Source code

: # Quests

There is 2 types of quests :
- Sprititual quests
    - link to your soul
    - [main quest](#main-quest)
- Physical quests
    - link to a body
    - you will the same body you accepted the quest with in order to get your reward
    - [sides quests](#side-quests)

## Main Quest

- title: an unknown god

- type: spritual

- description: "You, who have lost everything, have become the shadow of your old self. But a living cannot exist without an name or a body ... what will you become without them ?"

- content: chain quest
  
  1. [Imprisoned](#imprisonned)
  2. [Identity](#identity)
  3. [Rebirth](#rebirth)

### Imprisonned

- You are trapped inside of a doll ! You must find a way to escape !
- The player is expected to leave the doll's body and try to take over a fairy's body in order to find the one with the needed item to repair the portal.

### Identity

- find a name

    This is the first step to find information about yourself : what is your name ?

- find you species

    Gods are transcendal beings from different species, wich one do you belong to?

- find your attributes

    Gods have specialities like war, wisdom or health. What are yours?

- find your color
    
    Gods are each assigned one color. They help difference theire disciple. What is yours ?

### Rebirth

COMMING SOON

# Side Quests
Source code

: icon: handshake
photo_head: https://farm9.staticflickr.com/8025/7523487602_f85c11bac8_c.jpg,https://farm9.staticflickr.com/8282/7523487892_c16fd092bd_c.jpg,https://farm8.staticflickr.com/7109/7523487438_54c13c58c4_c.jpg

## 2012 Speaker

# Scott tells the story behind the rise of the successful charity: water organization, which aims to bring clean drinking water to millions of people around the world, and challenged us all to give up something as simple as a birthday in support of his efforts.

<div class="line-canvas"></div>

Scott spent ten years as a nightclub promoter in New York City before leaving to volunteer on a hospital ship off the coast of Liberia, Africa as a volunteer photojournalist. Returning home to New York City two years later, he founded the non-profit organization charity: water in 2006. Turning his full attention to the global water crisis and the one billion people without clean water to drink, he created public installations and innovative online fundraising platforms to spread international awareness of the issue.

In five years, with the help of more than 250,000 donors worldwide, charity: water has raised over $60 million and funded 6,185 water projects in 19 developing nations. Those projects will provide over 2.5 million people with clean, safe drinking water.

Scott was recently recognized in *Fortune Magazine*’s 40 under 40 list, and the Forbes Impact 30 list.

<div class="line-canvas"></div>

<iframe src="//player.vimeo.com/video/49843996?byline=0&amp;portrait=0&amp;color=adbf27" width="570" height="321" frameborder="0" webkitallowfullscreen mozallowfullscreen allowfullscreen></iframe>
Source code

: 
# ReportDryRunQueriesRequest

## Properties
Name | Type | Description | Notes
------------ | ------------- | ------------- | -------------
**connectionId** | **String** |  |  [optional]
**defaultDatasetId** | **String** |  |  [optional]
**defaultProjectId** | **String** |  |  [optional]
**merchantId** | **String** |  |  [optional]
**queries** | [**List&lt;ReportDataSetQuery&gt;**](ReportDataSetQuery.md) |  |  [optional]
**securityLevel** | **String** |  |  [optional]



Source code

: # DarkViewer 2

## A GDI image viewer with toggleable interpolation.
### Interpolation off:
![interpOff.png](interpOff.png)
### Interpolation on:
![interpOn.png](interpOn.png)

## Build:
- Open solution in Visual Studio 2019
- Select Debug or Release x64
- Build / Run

———

EXERCISE DESCRIPTION
Look above for the line with "COMMING SOON" and the line with "In five years, with", and reproduce exactly those two lines plus every line between, nothing more.

WRITTEN REPLY
COMMING SOON

# Side Quests
Source code

: icon: handshake
photo_head: https://farm9.staticflickr.com/8025/7523487602_f85c11bac8_c.jpg,https://farm9.staticflickr.com/8282/7523487892_c16fd092bd_c.jpg,https://farm8.staticflickr.com/7109/7523487438_54c13c58c4_c.jpg

## 2012 Speaker

# Scott tells the story behind the rise of the successful charity: water organization, which aims to bring clean drinking water to millions of people around the world, and challenged us all to give up something as simple as a birthday in support of his efforts.

<div class="line-canvas"></div>

Scott spent ten years as a nightclub promoter in New York City before leaving to volunteer on a hospital ship off the coast of Liberia, Africa as a volunteer photojournalist. Returning home to New York City two years later, he founded the non-profit organization charity: water in 2006. Turning his full attention to the global water crisis and the one billion people without clean water to drink, he created public installations and innovative online fundraising platforms to spread international awareness of the issue.

In five years, with the help of more than 250,000 donors worldwide, charity: water has raised over $60 million and funded 6,185 water projects in 19 developing nations. Those projects will provide over 2.5 million people with clean, safe drinking water.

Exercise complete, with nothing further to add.